Ce vaccin doit protéger des infections graves à pneumocoques, qui sont notamment une des causes possibles de méningite.
Le problème est que d'une part il ne couvre que 60% des sérotypes de pneumocoque, que d'autre part il y a environ 200 cas d'infections graves par an pour 800 000 naissances; ce qui pourrait éviter
théoriquement 7 à 8 décès par an, en vaccinant la totalité de la classe d'âge (et non plus d'une dizaine comme l'écrit la Revue Prescrire à la page 509 de son numéro 274, les chiffres de l'article
permettant de redresser cette erreur).
En contrepartie, on peut attendre 1 réaction allergique potentiellement mortelle pour environ 500 000 enfants vaccinés, et surtout plusieurs études mettent en évidence un doublement du nombre de
cas de syndrome de Kawasaki, ce qui entrainerait théoriquement 6 à 7 décès. Les démentis sont faibles et de peu de valeur, et ont été eux mêmes sujet à remise en cause.

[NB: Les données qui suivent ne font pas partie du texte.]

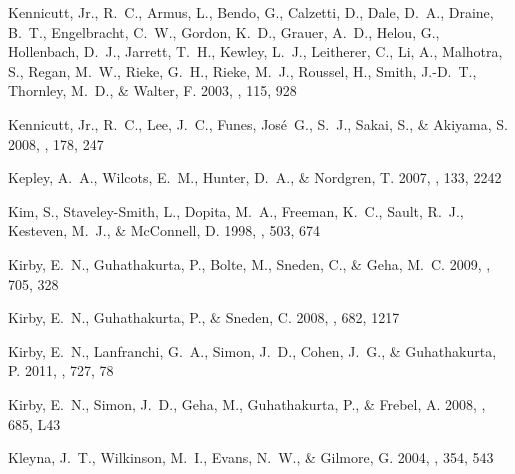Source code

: \documentclass[manuscript]{aastex}
\begin{document}
\begin{thebibliography}{381}
{Kennicutt}, Jr., R.~C., {Armus}, L., {Bendo}, G., {Calzetti}, D., {Dale},
  D.~A., {Draine}, B.~T., {Engelbracht}, C.~W., {Gordon}, K.~D., {Grauer},
  A.~D., {Helou}, G., {Hollenbach}, D.~J., {Jarrett}, T.~H., {Kewley}, L.~J.,
  {Leitherer}, C., {Li}, A., {Malhotra}, S., {Regan}, M.~W., {Rieke}, G.~H.,
  {Rieke}, M.~J., {Roussel}, H., {Smith}, J.-D.~T., {Thornley}, M.~D., \&
  {Walter}, F. 2003, \pasp, 115, 928

{Kennicutt}, Jr., R.~C., {Lee}, J.~C., {Funes}, Jos{\'e}~G., S.~J., {Sakai},
  S., \& {Akiyama}, S. 2008, \apjs, 178, 247

{Kepley}, A.~A., {Wilcots}, E.~M., {Hunter}, D.~A., \& {Nordgren}, T. 2007,
  \aj, 133, 2242

{Kim}, S., {Staveley-Smith}, L., {Dopita}, M.~A., {Freeman}, K.~C., {Sault},
  R.~J., {Kesteven}, M.~J., \& {McConnell}, D. 1998, \apj, 503, 674

{Kirby}, E.~N., {Guhathakurta}, P., {Bolte}, M., {Sneden}, C., \& {Geha}, M.~C.
  2009, \apj, 705, 328

{Kirby}, E.~N., {Guhathakurta}, P., \& {Sneden}, C. 2008{}, \apj,
  682, 1217

{Kirby}, E.~N., {Lanfranchi}, G.~A., {Simon}, J.~D., {Cohen}, J.~G., \&
  {Guhathakurta}, P. 2011, \apj, 727, 78

{Kirby}, E.~N., {Simon}, J.~D., {Geha}, M., {Guhathakurta}, P., \& {Frebel}, A.
  2008{}, \apjl, 685, L43

{Kleyna}, J.~T., {Wilkinson}, M.~I., {Evans}, N.~W., \& {Gilmore}, G. 2004,
  \mnras, 354, 543


\end{thebibliography}
\end{document}
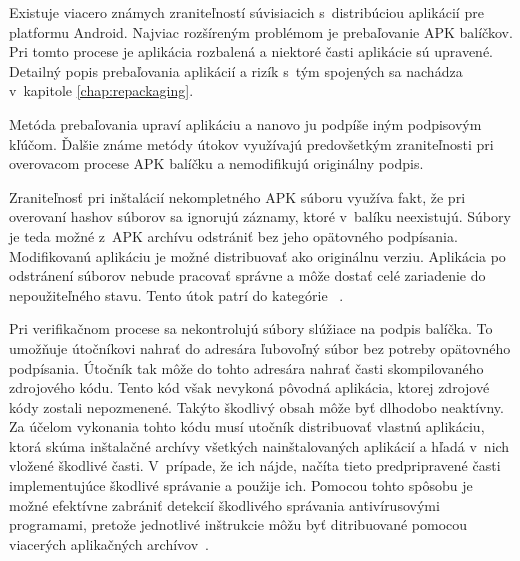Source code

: Existuje viacero známych zraniteľností súvisiacich s~distribúciou aplikácií  pre platformu Android. Najviac rozšíreným problémom je prebaľovanie APK balíčkov. Pri tomto procese je aplikácia rozbalená a niektoré časti aplikácie sú upravené. Detailný popis prebaľovania aplikácií a rizík s~tým spojených sa nachádza v~kapitole \ref{chap:repackaging}.

Metóda prebaľovania upraví aplikáciu a nanovo ju podpíše iným podpisovým kľúčom. Ďalšie známe metódy útokov využívajú predovšetkým zraniteľnosti pri overovacom procese APK balíčku a nemodifikujú originálny podpis. 

Zraniteľnosť pri inštalácií nekompletného APK súboru využíva fakt, že pri overovaní hashov súborov sa ignorujú záznamy, ktoré v~balíku neexistujú. Súbory je teda možné z~APK archívu odstrániť bez jeho opätovného podpísania. Modifikovanú aplikáciu je možné distribuovať ako originálnu verziu. Aplikácia po odstránení súborov nebude pracovať správne a môže dostať celé zariadenie do nepoužiteľného stavu. Tento útok patrí do kategórie ~\cite{A7idcou1z6WqKvQZ}.

Pri verifikačnom procese sa nekontrolujú súbory slúžiace na podpis balíčka. To umožňuje útočníkovi nahrať do adresára  ľubovoľný súbor bez potreby opätovného podpísania. Útočník tak môže do tohto adresára nahrať časti skompilovaného zdrojového kódu. Tento kód však nevykoná pôvodná aplikácia, ktorej zdrojové kódy zostali nepozmenené. Takýto škodlivý obsah môže byť dlhodobo neaktívny. Za účelom vykonania tohto kódu musí utočník distribuovať vlastnú aplikáciu, ktorá skúma inštalačné archívy všetkých nainštalovaných aplikácií a hľadá v~nich vložené škodlivé časti. V~prípade, že ich nájde, načíta tieto predpripravené časti implementujúce škodlivé správanie a použije ich. Pomocou tohto spôsobu je možné efektívne zabrániť detekcií škodlivého správania antivírusovými programami, pretože jednotlivé inštrukcie môžu byť ditribuované pomocou viacerých aplikačných archívov~\cite{A7idcou1z6WqKvQZ}.
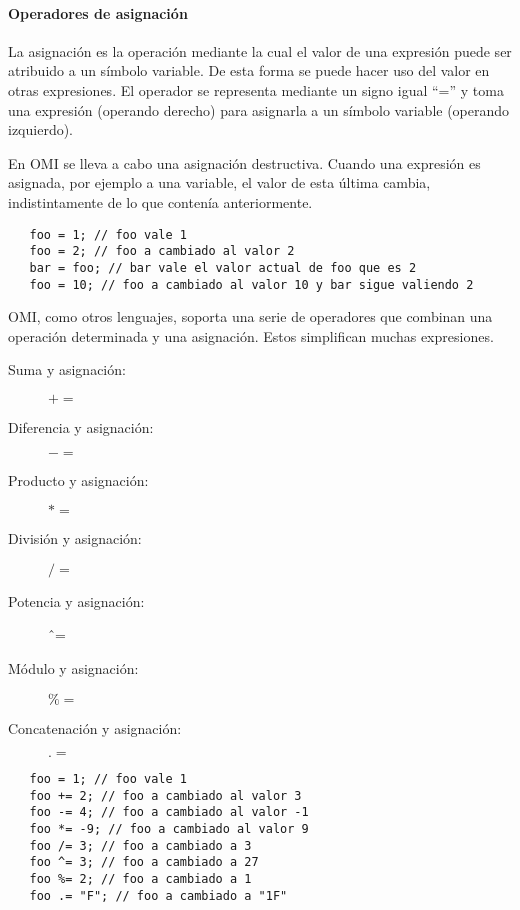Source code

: \paragraph{Operadores de asignación} \label{sec:op_asig}
La asignación es la operación mediante la cual el valor de una expresión puede ser atribuido a un símbolo variable. De esta forma se puede hacer uso 
del valor en otras expresiones. El operador se representa mediante un signo igual ``='' y toma una expresión (operando derecho) para asignarla a un símbolo variable (operando izquierdo).
 

En OMI se lleva a cabo una asignación destructiva. Cuando una expresión es asignada, por ejemplo a una variable, el valor de esta última cambia, indistintamente de lo que contenía
anteriormente.\\

 \begin{lstlisting}
   foo = 1; // foo vale 1
   foo = 2; // foo a cambiado al valor 2
   bar = foo; // bar vale el valor actual de foo que es 2
   foo = 10; // foo a cambiado al valor 10 y bar sigue valiendo 2
\end{lstlisting} 

OMI, como otros lenguajes, soporta una serie de operadores que combinan una operación determinada y una asignación. Estos simplifican
muchas expresiones.

\begin{description}
\item [Suma y asignación:] $+=$
\item [Diferencia y asignación:] $-=$
\item [Producto y asignación:] $*=$
\item [División y asignación:] $/=$
\item [Potencia y asignación:] \^ \ =\hfill 
\item [Módulo y asignación:] $\%=$
\item [Concatenación y asignación:] $.=$
\end{description} 

 \begin{lstlisting}
   foo = 1; // foo vale 1
   foo += 2; // foo a cambiado al valor 3
   foo -= 4; // foo a cambiado al valor -1
   foo *= -9; // foo a cambiado al valor 9
   foo /= 3; // foo a cambiado a 3
   foo ^= 3; // foo a cambiado a 27
   foo %= 2; // foo a cambiado a 1
   foo .= "F"; // foo a cambiado a "1F" 
\end{lstlisting} 


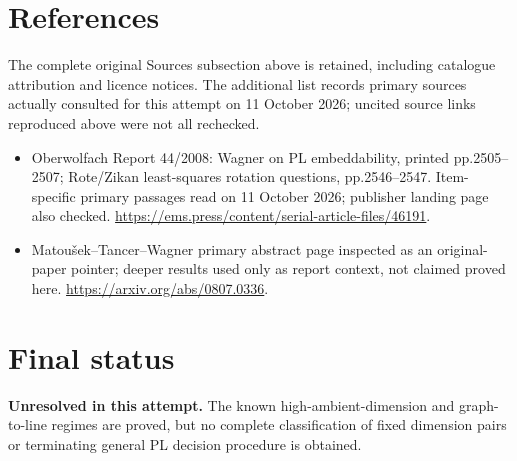 \documentclass[11pt]{article}
\begin{document}
\section{References}
The complete original Sources subsection above is retained, including catalogue attribution and licence notices. The additional list records primary sources actually consulted for this attempt on 11 October 2026; uncited source links reproduced above were not all rechecked.
\begin{itemize}
\item Oberwolfach Report 44/2008: Wagner on PL embeddability, printed pp.2505--2507; Rote/Zikan least-squares rotation questions, pp.2546--2547. Item-specific primary passages read on 11 October 2026; publisher landing page also checked. \url{https://ems.press/content/serial-article-files/46191}.
\item Matoušek--Tancer--Wagner primary abstract page inspected as an original-paper pointer; deeper results used only as report context, not claimed proved here. \url{https://arxiv.org/abs/0807.0336}.
\end{itemize}
\section{Final status}
\textbf{Unresolved in this attempt.} The known high-ambient-dimension and graph-to-line regimes are proved, but no complete classification of fixed dimension pairs or terminating general PL decision procedure is obtained.
\end{document}
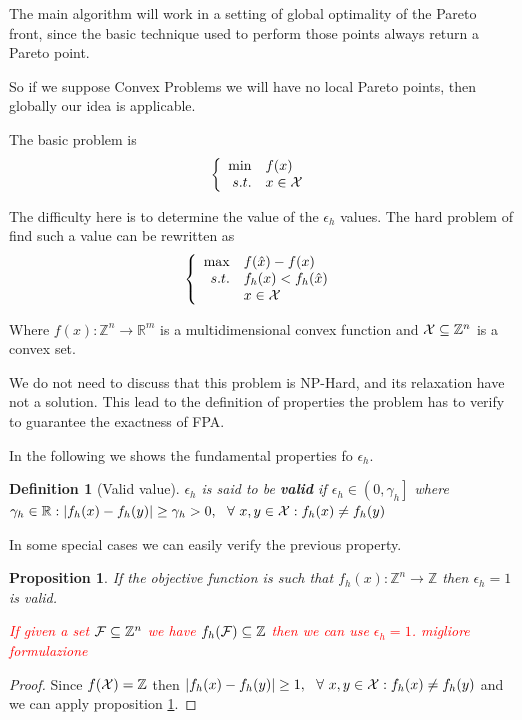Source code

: \documentclass{article}
\newcommand{\red}[1]{\textcolor{red}{#1}}
\newtheorem{proposition}[theorem]{Proposition}
\newtheorem{definition}{Definition}
\def\setR{\mathbb{R}}
\def\setZ{\mathbb{Z}}
\def\setZn{\mathbb{Z}^n}
\def\X{{\cal X}}
\begin{document}
		The main algorithm will work in a setting of global optimality of the Pareto front, since the basic technique used to perform those points always return a Pareto point.
		
		So if we suppose Convex Problems we will have no local Pareto points, then globally our idea is applicable.
		
		The basic problem is
		$$
		\left\{
		\begin{array}{rl}
		\min & f(x) \\
		s.t.& x \in \X
		\end{array}
		\right.
		$$
		
		The difficulty here is to determine the value of the $\epsilon_h$ values. The hard problem of find such a value can be rewritten as
		$$
		\left\{
		\begin{array}{rl}
		\max & f(\hat{x})-f(x) \\
		s.t.& f_h(x) < f_h(\hat{x})\\
		& x \in \X
		\end{array}
		\right.
		$$
		
		Where $f(x): \setZn \rightarrow \setR^m$ is a multidimensional convex function and $\X \subseteq \setZn$ is a convex set.
		
		We do not need to discuss that this problem is NP-Hard, and its relaxation have not a solution. 
		This lead to the definition of properties  the problem has to verify to guarantee the exactness of FPA.
		
		In the following we shows the fundamental properties fo $\epsilon_h$.
		\begin{definition}[Valid value]\label{prop:gammah}
			$\epsilon_h $ is said to be \textbf{valid} if
			$\epsilon_h \in \left(0, \gamma_h \right]$ where $\gamma_h \in \setR : | f_h(x) - f_h(y) | \ge \gamma_h > 0, \ \ \forall \ x,y \in \X : f_h(x) \neq f_h(y) $
		\end{definition}
		
			In some special cases we can easily verify the previous property.
				
			
						
		
	
		\begin{proposition}\label{prop:suffcond}
			If the objective function is such that $ f_h(x):\setZn \rightarrow \setZ$ then $\epsilon_h = 1$ is valid.
			
			\red{ If given a set ${\cal F} \subseteq \setZn$ we have $ f_h({\cal F}) \subseteq \setZ$ then we can use $\epsilon_h = 1$. migliore formulazione}
		\end{proposition}
		\begin{proof}
			Since $f(\X) = \setZ$ then $ | f_h(x) - f_h(y) | \ge 1, \ \ \forall \ x,y \in \X : f_h(x) \neq f_h(y) $ and we can apply proposition \ref{prop:gammah}.
		\end{proof}
\end{document}
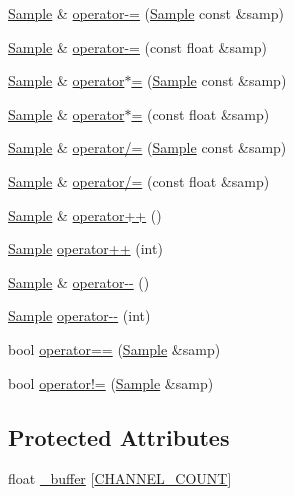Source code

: \begin{DoxyCompactItemize}
\item 
\hyperlink{classDSG_1_1Sample}{Sample} \& \hyperlink{classDSG_1_1Sample_a3e8c9bfb07c9a1abfbb925e943a77bf2}{operator-\/=} (\hyperlink{classDSG_1_1Sample}{Sample} const \&samp)
\item 
\hyperlink{classDSG_1_1Sample}{Sample} \& \hyperlink{classDSG_1_1Sample_a5c51de986eb773feaa20f3d7408f61fc}{operator-\/=} (const float \&samp)
\item 
\hyperlink{classDSG_1_1Sample}{Sample} \& \hyperlink{classDSG_1_1Sample_acfa0e39c59c941feda43cbf2163d3a3f}{operator$\ast$=} (\hyperlink{classDSG_1_1Sample}{Sample} const \&samp)
\item 
\hyperlink{classDSG_1_1Sample}{Sample} \& \hyperlink{classDSG_1_1Sample_ac7b0d51f729b74652eb942cac16231be}{operator$\ast$=} (const float \&samp)
\item 
\hyperlink{classDSG_1_1Sample}{Sample} \& \hyperlink{classDSG_1_1Sample_a426f95e1ca00e31f597e7974aa348fea}{operator/=} (\hyperlink{classDSG_1_1Sample}{Sample} const \&samp)
\item 
\hyperlink{classDSG_1_1Sample}{Sample} \& \hyperlink{classDSG_1_1Sample_a4949b575aa87fbe23d1f94ebc59a39ad}{operator/=} (const float \&samp)
\item 
\hyperlink{classDSG_1_1Sample}{Sample} \& \hyperlink{classDSG_1_1Sample_ac208ffaa812c14088a87d808048e5901}{operator++} ()
\item 
\hyperlink{classDSG_1_1Sample}{Sample} \hyperlink{classDSG_1_1Sample_a8a46b665400a64135dfa47626775a768}{operator++} (int)
\item 
\hyperlink{classDSG_1_1Sample}{Sample} \& \hyperlink{classDSG_1_1Sample_a592fa599991ca50854a43e6bdbe11ac5}{operator-\/-\/} ()
\item 
\hyperlink{classDSG_1_1Sample}{Sample} \hyperlink{classDSG_1_1Sample_a515bd70b0ad0a894bc279bc772ca4053}{operator-\/-\/} (int)
\item 
bool \hyperlink{classDSG_1_1Sample_a60ee416ba78328059219bf9ef2f716d8}{operator==} (\hyperlink{classDSG_1_1Sample}{Sample} \&samp)
\item 
bool \hyperlink{classDSG_1_1Sample_aaea02c560205ffe02fc0c2dda296f3f8}{operator!=} (\hyperlink{classDSG_1_1Sample}{Sample} \&samp)
\end{DoxyCompactItemize}
\subsection*{Protected Attributes}
\begin{DoxyCompactItemize}
\item 
float \hyperlink{classDSG_1_1Sample_ab3b67b009491583e03d8e97d579e67c2}{\+\_\+buffer} \mbox{[}\hyperlink{Sample_8h_a29e42927003b0aa647ee45965f4ccb07}{C\+H\+A\+N\+N\+E\+L\+\_\+\+C\+O\+U\+N\+T}\mbox{]}
\end{DoxyCompactItemize}
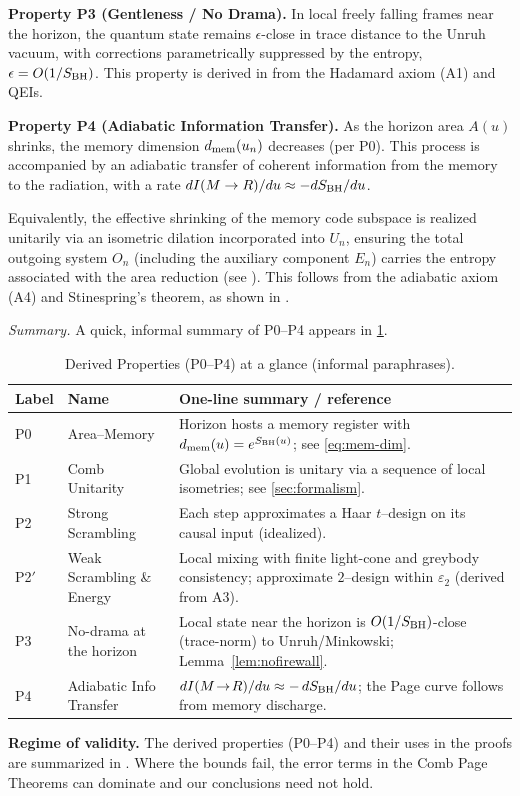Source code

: \documentclass[a4paper,11pt]{article}
\newenvironment{boxedresult}[1]{\begin{infobox}\noindent\textbf{#1.}}{\end{infobox}}
\theoremstyle{plain}
\theoremstyle{definition}
\theoremstyle{remark}
\begin{document}
\textbf{Property P3 (Gentleness / No Drama).}
In local freely falling frames near the horizon, the quantum state remains $\epsilon$-close in trace distance to the Unruh vacuum, with corrections parametrically suppressed by the entropy, $\epsilon=O(1/S_{\rm BH})$.
This property is derived in  from the Hadamard axiom (A1) and QEIs.


\textbf{Property P4 (Adiabatic Information Transfer).}
As the horizon area $A(u)$ shrinks, the memory dimension $d_{\rm mem}(u_n)$ decreases (per P0). This process is accompanied by an adiabatic transfer of coherent information from the memory to the radiation, with a rate $dI(M\to R)/du \approx -dS_{\rm BH}/du$.

Equivalently, the effective shrinking of the memory code subspace is realized unitarily via an isometric dilation incorporated into $U_n$, ensuring the total outgoing system $O_n$ (including the auxiliary component $E_n$) carries the entropy associated with the area reduction (see ).
This follows from the adiabatic axiom (A4) and Stinespring's theorem, as shown in .

\noindent\emph{Summary.} A quick, informal summary of P0--P4 appears in \cref{tab:postulates_glance}.

\begin{table}[htbp]
\centering
\caption{Derived Properties (P0--P4) at a glance (informal paraphrases).}
\label{tab:postulates_glance}
\footnotesize
\setlength{\tabcolsep}{4pt}
\begin{tabularx}{\textwidth}{@{}l l X@{}}
\toprule
\textbf{Label} & \textbf{Name} & \textbf{One-line summary / reference}\\
\midrule
P0 & Area--Memory & Horizon hosts a memory register with $d_{\rm mem}(u)=e^{S_{\rm BH}(u)}$; see \eqref{eq:mem-dim}.\\
P1 & Comb Unitarity & Global evolution is unitary via a sequence of local isometries; see \cref{sec:formalism}.\\
P2 & Strong Scrambling & Each step approximates a Haar $t$--design on its causal input (idealized).\\
P2$'$ & Weak Scrambling \& Energy & Local mixing with finite light-cone and greybody consistency; approximate $2$--design within $\varepsilon_2$ (derived from A3).\\
P3 & No-drama at the horizon & Local state near the horizon is $O(1/S_{\rm BH})$-close (trace-norm) to Unruh/Minkowski; Lemma~\ref{lem:nofirewall}.\\
P4 & Adiabatic Info Transfer & $dI(M\!\to\!R)/du \approx -\,dS_{\rm BH}/du$; the Page curve follows from memory discharge.\\
\bottomrule
\end{tabularx}
\end{table}
\begin{boxedresult}{Regime of validity}
The derived properties (P0--P4) and their uses in the proofs are summarized in . Where the bounds fail, the error terms in the Comb Page Theorems can dominate and our conclusions need not hold.
\end{boxedresult}
\end{document}
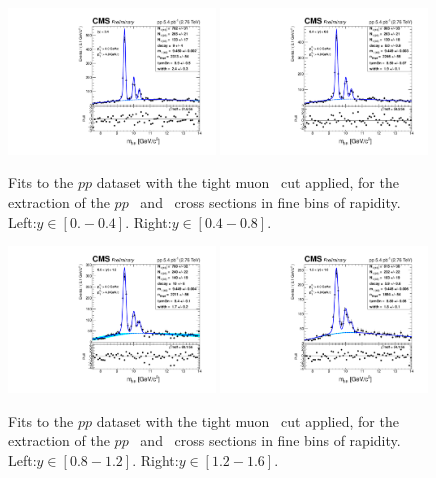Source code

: \begin{figure}
  \includegraphics[width=0.49\textwidth]{Chapters/aYield/pp/pt_4_4/Rap/Rap_0_0p4/pp2p76tev_Rap_0_0p4_fsr1.pdf}  
  \includegraphics[width=0.49\textwidth]{Chapters/aYield/pp/pt_4_4/Rap/Rap_0p4_0p8/pp2p76tev_Rap_0p4_0p8_fsr1.pdf}  
  \caption{Fits to the $pp$ dataset with the tight muon \pt\ cut
    applied, for the extraction of the $pp$ \PgUb\ and \PgUc\ cross
    sections in fine bins of rapidity. Left:$y\in [0. - 0.4]$. Right:$y\in [0.4 - 0.8]$.}
  \label{fig:YieldsErfExp_2S3Sd} 
\end{figure}
\begin{figure}
  \includegraphics[width=0.49\textwidth]{Chapters/aYield/pp/pt_4_4/Rap/Rap_0p8_1p2/pp2p76tev_Rap_0p8_1p2_fsr1.pdf}  
  \includegraphics[width=0.49\textwidth]{Chapters/aYield/pp/pt_4_4/Rap/Rap_1p2_1p6/pp2p76tev_Rap_1p2_1p6_fsr1.pdf}  
  \caption{Fits to the $pp$ dataset with the tight muon \pt\ cut
    applied, for the extraction of the $pp$ \PgUb\ and \PgUc\ cross
    sections in fine bins of rapidity. Left:$y\in [0.8 - 1.2]$. Right:$y\in [1.2 - 1.6]$.}
  \label{fig:YieldsErfExp_2S3Se} 
\end{figure}

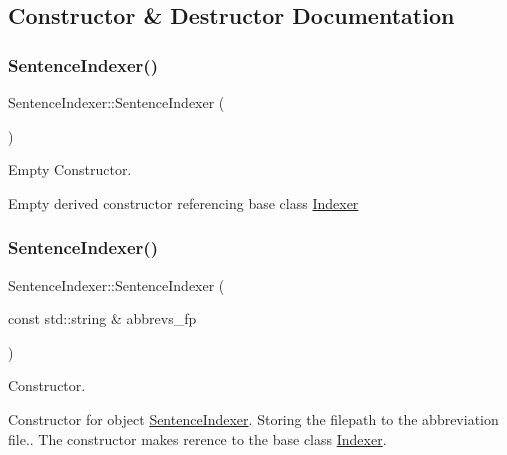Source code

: \subsection{Constructor \& Destructor Documentation}
\mbox{\label{class_sentence_indexer_a2ec9f359954191ebc5d84c759fd2238d}} 
\subsubsection{\texorpdfstring{Sentence\+Indexer()}{SentenceIndexer()}\hspace{0.1cm}{\footnotesize\ttfamily [1/2]}}
{\footnotesize\ttfamily Sentence\+Indexer\+::\+Sentence\+Indexer (\begin{DoxyParamCaption}{ }\end{DoxyParamCaption})\hspace{0.3cm}{\ttfamily [inline]}}



Empty Constructor. 

Empty derived constructor referencing base class \hyperlink{class_indexer}{Indexer} \mbox{\label{class_sentence_indexer_a65a376d016bd9ff8a9f7c1f8521f2a1f}} 
\subsubsection{\texorpdfstring{Sentence\+Indexer()}{SentenceIndexer()}\hspace{0.1cm}{\footnotesize\ttfamily [2/2]}}
{\footnotesize\ttfamily Sentence\+Indexer\+::\+Sentence\+Indexer (\begin{DoxyParamCaption}\item[{const std\+::string \&}]{abbrevs\+\_\+fp }\end{DoxyParamCaption})\hspace{0.3cm}{\ttfamily [inline]}}



Constructor. 

Constructor for object \hyperlink{class_sentence_indexer}{Sentence\+Indexer}. Storing the filepath to the abbreviation file.. The constructor makes rerence to the base class \hyperlink{class_indexer}{Indexer}.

Autrement dit, le gain serait nul.
Je me suis inquiété de l'erreur de calcul comme du problème du Kawasaki auprès de ma revue professionnelle préférée, qui m'a promis une réponse sur le fond, mais plus d'un an après, je n'ai
toujours pas eu d'analyse complémentaire, malgré une relance.
J'essaie donc d'expliquer aux parents tout cela, que l'on est dans le flou, que le gain est a priori nul, et que pour ma part je ne suis pas partisan de faire ce vaccin, jusqu'à informations
complémentaires sur son rapport bénéfice/risque.
Dans la plupart des cas, les patients sont contents du fait que je leur donne des explications, et que je leur dise que je ne sais pas vraiment quelle position adoptée.